(SUPPLIED DATA)
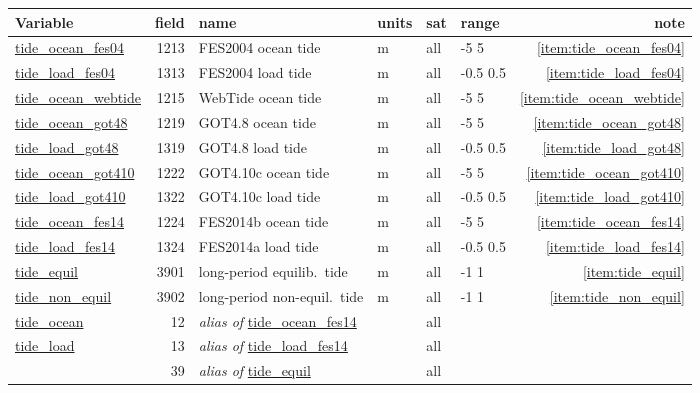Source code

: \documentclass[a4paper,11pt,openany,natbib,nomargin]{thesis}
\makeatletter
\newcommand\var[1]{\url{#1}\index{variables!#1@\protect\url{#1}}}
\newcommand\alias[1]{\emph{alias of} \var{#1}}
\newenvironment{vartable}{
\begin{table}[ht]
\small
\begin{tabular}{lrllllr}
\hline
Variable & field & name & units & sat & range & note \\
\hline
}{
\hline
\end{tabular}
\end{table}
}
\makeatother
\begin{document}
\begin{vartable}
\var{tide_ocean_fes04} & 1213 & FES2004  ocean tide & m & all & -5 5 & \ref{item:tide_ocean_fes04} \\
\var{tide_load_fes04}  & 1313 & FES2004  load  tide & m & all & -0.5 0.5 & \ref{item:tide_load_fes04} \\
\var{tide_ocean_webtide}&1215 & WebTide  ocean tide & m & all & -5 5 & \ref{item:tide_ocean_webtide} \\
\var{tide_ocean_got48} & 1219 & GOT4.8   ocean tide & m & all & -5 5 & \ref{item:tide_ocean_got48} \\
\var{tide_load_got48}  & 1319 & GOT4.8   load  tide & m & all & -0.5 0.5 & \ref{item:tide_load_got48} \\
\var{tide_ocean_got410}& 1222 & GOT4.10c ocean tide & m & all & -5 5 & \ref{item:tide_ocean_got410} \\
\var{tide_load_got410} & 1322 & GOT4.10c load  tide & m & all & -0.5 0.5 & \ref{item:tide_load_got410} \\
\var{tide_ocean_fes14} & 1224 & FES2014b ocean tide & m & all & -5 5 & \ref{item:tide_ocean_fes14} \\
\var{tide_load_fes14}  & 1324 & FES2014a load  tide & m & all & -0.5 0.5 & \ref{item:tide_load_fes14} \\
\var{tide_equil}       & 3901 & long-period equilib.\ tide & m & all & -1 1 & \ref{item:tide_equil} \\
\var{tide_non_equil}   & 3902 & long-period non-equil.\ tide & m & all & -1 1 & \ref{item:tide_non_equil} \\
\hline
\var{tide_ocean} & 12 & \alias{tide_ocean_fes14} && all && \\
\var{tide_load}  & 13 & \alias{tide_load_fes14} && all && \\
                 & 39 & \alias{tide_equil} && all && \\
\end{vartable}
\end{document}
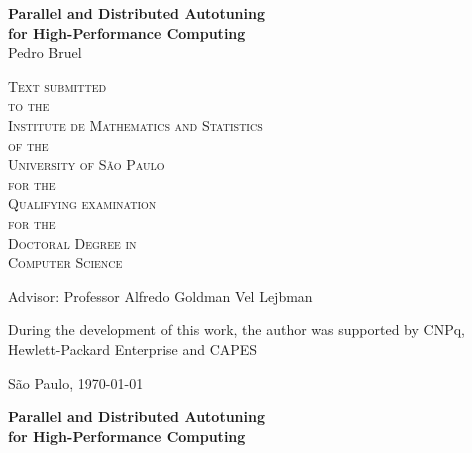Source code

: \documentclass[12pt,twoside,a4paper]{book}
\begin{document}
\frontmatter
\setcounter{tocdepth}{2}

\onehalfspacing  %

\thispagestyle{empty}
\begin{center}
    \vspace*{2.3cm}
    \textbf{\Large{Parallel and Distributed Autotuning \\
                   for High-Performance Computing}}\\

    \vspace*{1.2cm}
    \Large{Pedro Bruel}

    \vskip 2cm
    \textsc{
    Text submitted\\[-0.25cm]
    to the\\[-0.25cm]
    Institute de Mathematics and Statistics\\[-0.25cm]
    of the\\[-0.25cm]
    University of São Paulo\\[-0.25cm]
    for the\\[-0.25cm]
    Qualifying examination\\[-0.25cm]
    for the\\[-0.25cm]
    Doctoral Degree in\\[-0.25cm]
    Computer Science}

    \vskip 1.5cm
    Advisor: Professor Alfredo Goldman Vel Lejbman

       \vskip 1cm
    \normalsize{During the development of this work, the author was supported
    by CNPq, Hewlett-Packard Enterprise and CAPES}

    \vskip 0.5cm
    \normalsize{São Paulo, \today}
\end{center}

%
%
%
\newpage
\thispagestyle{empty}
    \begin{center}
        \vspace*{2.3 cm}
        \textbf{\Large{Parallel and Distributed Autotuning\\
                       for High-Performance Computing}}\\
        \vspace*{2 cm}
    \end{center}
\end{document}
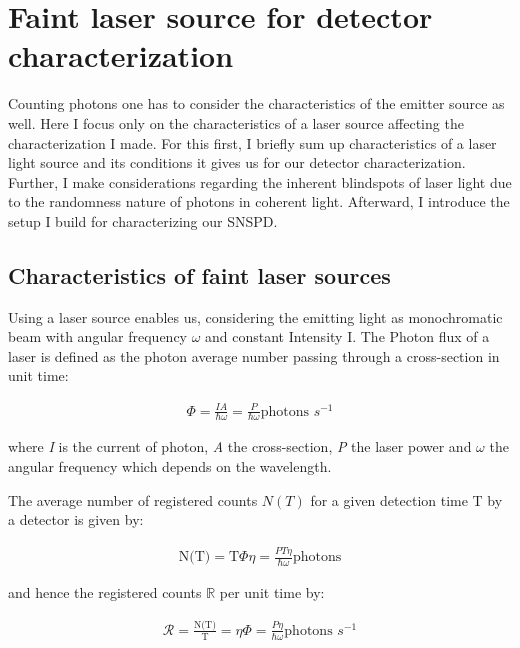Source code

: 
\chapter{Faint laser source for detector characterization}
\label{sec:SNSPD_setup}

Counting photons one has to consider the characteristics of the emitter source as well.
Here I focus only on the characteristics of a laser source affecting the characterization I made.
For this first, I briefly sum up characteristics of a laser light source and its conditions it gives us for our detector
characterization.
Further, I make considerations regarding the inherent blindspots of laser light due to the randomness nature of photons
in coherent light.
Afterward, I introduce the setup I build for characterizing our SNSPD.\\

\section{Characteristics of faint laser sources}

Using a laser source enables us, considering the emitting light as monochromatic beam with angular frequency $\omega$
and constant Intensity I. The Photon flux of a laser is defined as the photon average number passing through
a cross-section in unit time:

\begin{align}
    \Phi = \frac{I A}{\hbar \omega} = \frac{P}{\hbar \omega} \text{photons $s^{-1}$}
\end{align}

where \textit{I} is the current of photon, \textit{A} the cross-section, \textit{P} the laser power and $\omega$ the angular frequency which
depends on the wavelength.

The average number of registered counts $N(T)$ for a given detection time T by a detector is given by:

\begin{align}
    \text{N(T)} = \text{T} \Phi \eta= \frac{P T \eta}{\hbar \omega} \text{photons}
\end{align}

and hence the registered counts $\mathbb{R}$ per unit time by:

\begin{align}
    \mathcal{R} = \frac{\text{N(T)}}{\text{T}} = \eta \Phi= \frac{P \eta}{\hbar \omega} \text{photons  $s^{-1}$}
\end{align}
(End SUPPLIED DATA)
- WHAT TO PRODUCE -
Output the records exactly, please. The pictures are not part of the copy.

- EXERCISE SOLUTION -
Source code

: \documentclass[a4paper,11pt,openany,natbib,nomargin]{thesis}
\makeatletter
\newcommand\var[1]{\url{#1}\index{variables!#1@\protect\url{#1}}}
\newcommand\alias[1]{\emph{alias of} \var{#1}}
\newenvironment{vartable}{
\begin{table}[ht]
\small
\begin{tabular}{lrllllr}
\hline
Variable & field & name & units & sat & range & note \\
\hline
}{
\hline
\end{tabular}
\end{table}
}
\makeatother
\begin{document}
\begin{vartable}
\var{tide_ocean_fes04} & 1213 & FES2004  ocean tide & m & all & -5 5 & \ref{item:tide_ocean_fes04} \\
\var{tide_load_fes04}  & 1313 & FES2004  load  tide & m & all & -0.5 0.5 & \ref{item:tide_load_fes04} \\
\var{tide_ocean_webtide}&1215 & WebTide  ocean tide & m & all & -5 5 & \ref{item:tide_ocean_webtide} \\
\var{tide_ocean_got48} & 1219 & GOT4.8   ocean tide & m & all & -5 5 & \ref{item:tide_ocean_got48} \\
\var{tide_load_got48}  & 1319 & GOT4.8   load  tide & m & all & -0.5 0.5 & \ref{item:tide_load_got48} \\
\var{tide_ocean_got410}& 1222 & GOT4.10c ocean tide & m & all & -5 5 & \ref{item:tide_ocean_got410} \\
\var{tide_load_got410} & 1322 & GOT4.10c load  tide & m & all & -0.5 0.5 & \ref{item:tide_load_got410} \\
\var{tide_ocean_fes14} & 1224 & FES2014b ocean tide & m & all & -5 5 & \ref{item:tide_ocean_fes14} \\
\var{tide_load_fes14}  & 1324 & FES2014a load  tide & m & all & -0.5 0.5 & \ref{item:tide_load_fes14} \\
\var{tide_equil}       & 3901 & long-period equilib.\ tide & m & all & -1 1 & \ref{item:tide_equil} \\
\var{tide_non_equil}   & 3902 & long-period non-equil.\ tide & m & all & -1 1 & \ref{item:tide_non_equil} \\
\hline
\var{tide_ocean} & 12 & \alias{tide_ocean_fes14} && all && \\
\var{tide_load}  & 13 & \alias{tide_load_fes14} && all && \\
                 & 39 & \alias{tide_equil} && all && \\
\end{vartable}
\end{document}
Source code

: \documentclass[12pt,twoside,a4paper]{book}
\begin{document}
\frontmatter
\setcounter{tocdepth}{2}

\onehalfspacing  %

\thispagestyle{empty}
\begin{center}
    \vspace*{2.3cm}
    \textbf{\Large{Parallel and Distributed Autotuning \\
                   for High-Performance Computing}}\\

    \vspace*{1.2cm}
    \Large{Pedro Bruel}

    \vskip 2cm
    \textsc{
    Text submitted\\[-0.25cm]
    to the\\[-0.25cm]
    Institute de Mathematics and Statistics\\[-0.25cm]
    of the\\[-0.25cm]
    University of São Paulo\\[-0.25cm]
    for the\\[-0.25cm]
    Qualifying examination\\[-0.25cm]
    for the\\[-0.25cm]
    Doctoral Degree in\\[-0.25cm]
    Computer Science}

    \vskip 1.5cm
    Advisor: Professor Alfredo Goldman Vel Lejbman

       \vskip 1cm
    \normalsize{During the development of this work, the author was supported
    by CNPq, Hewlett-Packard Enterprise and CAPES}

    \vskip 0.5cm
    \normalsize{São Paulo, \today}
\end{center}

%
%
%
\newpage
\thispagestyle{empty}
    \begin{center}
        \vspace*{2.3 cm}
        \textbf{\Large{Parallel and Distributed Autotuning\\
                       for High-Performance Computing}}\\
        \vspace*{2 cm}
    \end{center}
\end{document}
Source code

: 
\chapter{Faint laser source for detector characterization}
\label{sec:SNSPD_setup}

Counting photons one has to consider the characteristics of the emitter source as well.
Here I focus only on the characteristics of a laser source affecting the characterization I made.
For this first, I briefly sum up characteristics of a laser light source and its conditions it gives us for our detector
characterization.
Further, I make considerations regarding the inherent blindspots of laser light due to the randomness nature of photons
in coherent light.
Afterward, I introduce the setup I build for characterizing our SNSPD.\\

\section{Characteristics of faint laser sources}

Using a laser source enables us, considering the emitting light as monochromatic beam with angular frequency $\omega$
and constant Intensity I. The Photon flux of a laser is defined as the photon average number passing through
a cross-section in unit time:

\begin{align}
    \Phi = \frac{I A}{\hbar \omega} = \frac{P}{\hbar \omega} \text{photons $s^{-1}$}
\end{align}

where \textit{I} is the current of photon, \textit{A} the cross-section, \textit{P} the laser power and $\omega$ the angular frequency which
depends on the wavelength.

The average number of registered counts $N(T)$ for a given detection time T by a detector is given by:

\begin{align}
    \text{N(T)} = \text{T} \Phi \eta= \frac{P T \eta}{\hbar \omega} \text{photons}
\end{align}

and hence the registered counts $\mathbb{R}$ per unit time by:

\begin{align}
    \mathcal{R} = \frac{\text{N(T)}}{\text{T}} = \eta \Phi= \frac{P \eta}{\hbar \omega} \text{photons  $s^{-1}$}
\end{align}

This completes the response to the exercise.